● Task prompt
Give back only one number: how many lines in the data below contain the word "self".

● Extracted material
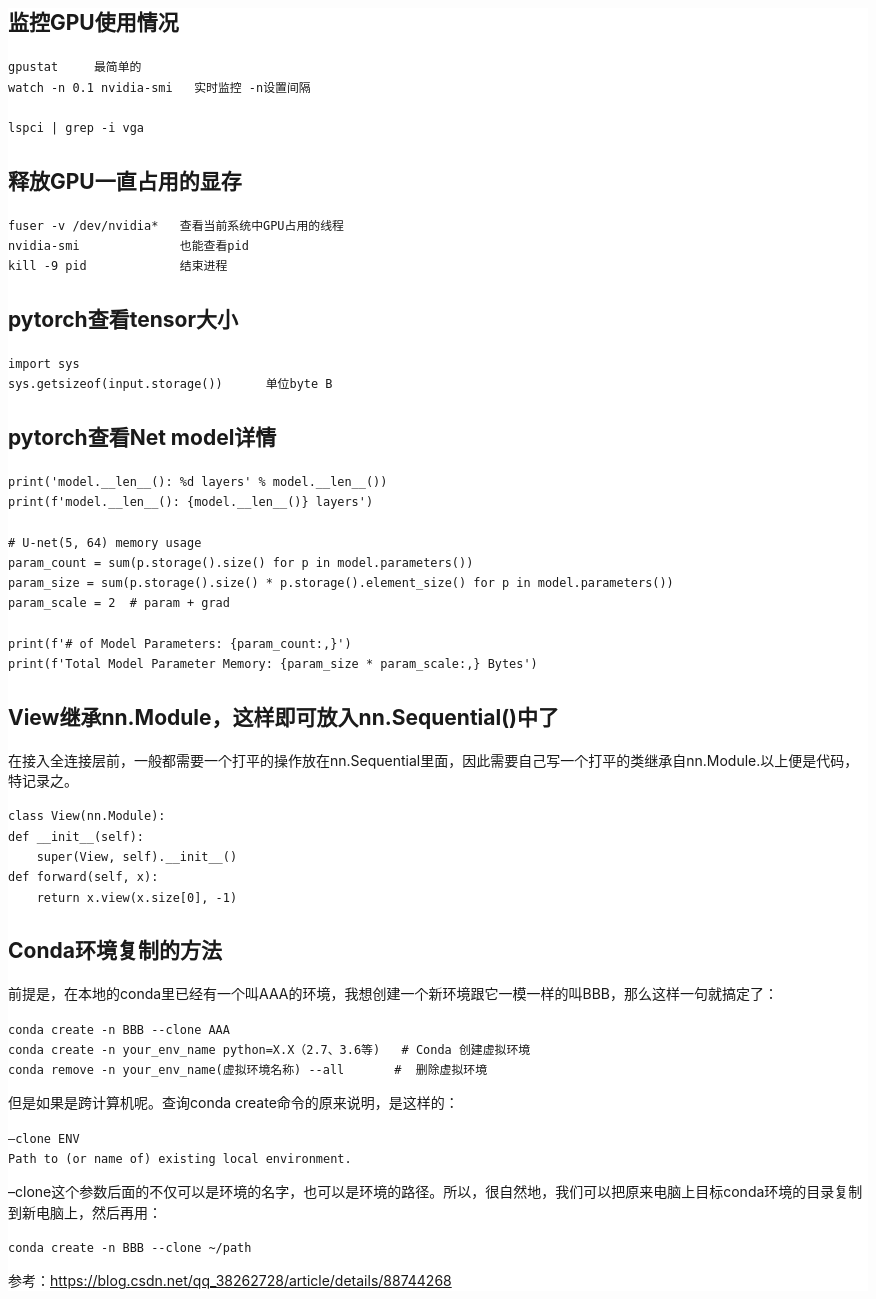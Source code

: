 ## 监控GPU使用情况
    gpustat     最简单的
    watch -n 0.1 nvidia-smi   实时监控 -n设置间隔
    
    lspci | grep -i vga
    
## 释放GPU一直占用的显存
    fuser -v /dev/nvidia*   查看当前系统中GPU占用的线程
    nvidia-smi              也能查看pid
    kill -9 pid             结束进程
## pytorch查看tensor大小
    import sys
    sys.getsizeof(input.storage())      单位byte B
    
## pytorch查看Net model详情
    print('model.__len__(): %d layers' % model.__len__())
    print(f'model.__len__(): {model.__len__()} layers')

    # U-net(5, 64) memory usage
    param_count = sum(p.storage().size() for p in model.parameters())
    param_size = sum(p.storage().size() * p.storage().element_size() for p in model.parameters())
    param_scale = 2  # param + grad

    print(f'# of Model Parameters: {param_count:,}')
    print(f'Total Model Parameter Memory: {param_size * param_scale:,} Bytes')
    
## View继承nn.Module，这样即可放入nn.Sequential()中了
在接入全连接层前，一般都需要一个打平的操作放在nn.Sequential里面，因此需要自己写一个打平的类继承自nn.Module.以上便是代码，特记录之。

    class View(nn.Module):
    def __init__(self):
        super(View, self).__init__()
    def forward(self, x):
        return x.view(x.size[0], -1)
        
## Conda环境复制的方法
前提是，在本地的conda里已经有一个叫AAA的环境，我想创建一个新环境跟它一模一样的叫BBB，那么这样一句就搞定了：
    
    conda create -n BBB --clone AAA
    conda create -n your_env_name python=X.X（2.7、3.6等)   # Conda 创建虚拟环境
    conda remove -n your_env_name(虚拟环境名称) --all       #  删除虚拟环境
但是如果是跨计算机呢。查询conda create命令的原来说明，是这样的：

    –clone ENV
    Path to (or name of) existing local environment.    
–clone这个参数后面的不仅可以是环境的名字，也可以是环境的路径。所以，很自然地，我们可以把原来电脑上目标conda环境的目录复制到新电脑上，然后再用：

    conda create -n BBB --clone ~/path
参考：https://blog.csdn.net/qq_38262728/article/details/88744268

● Solution to this exercise
3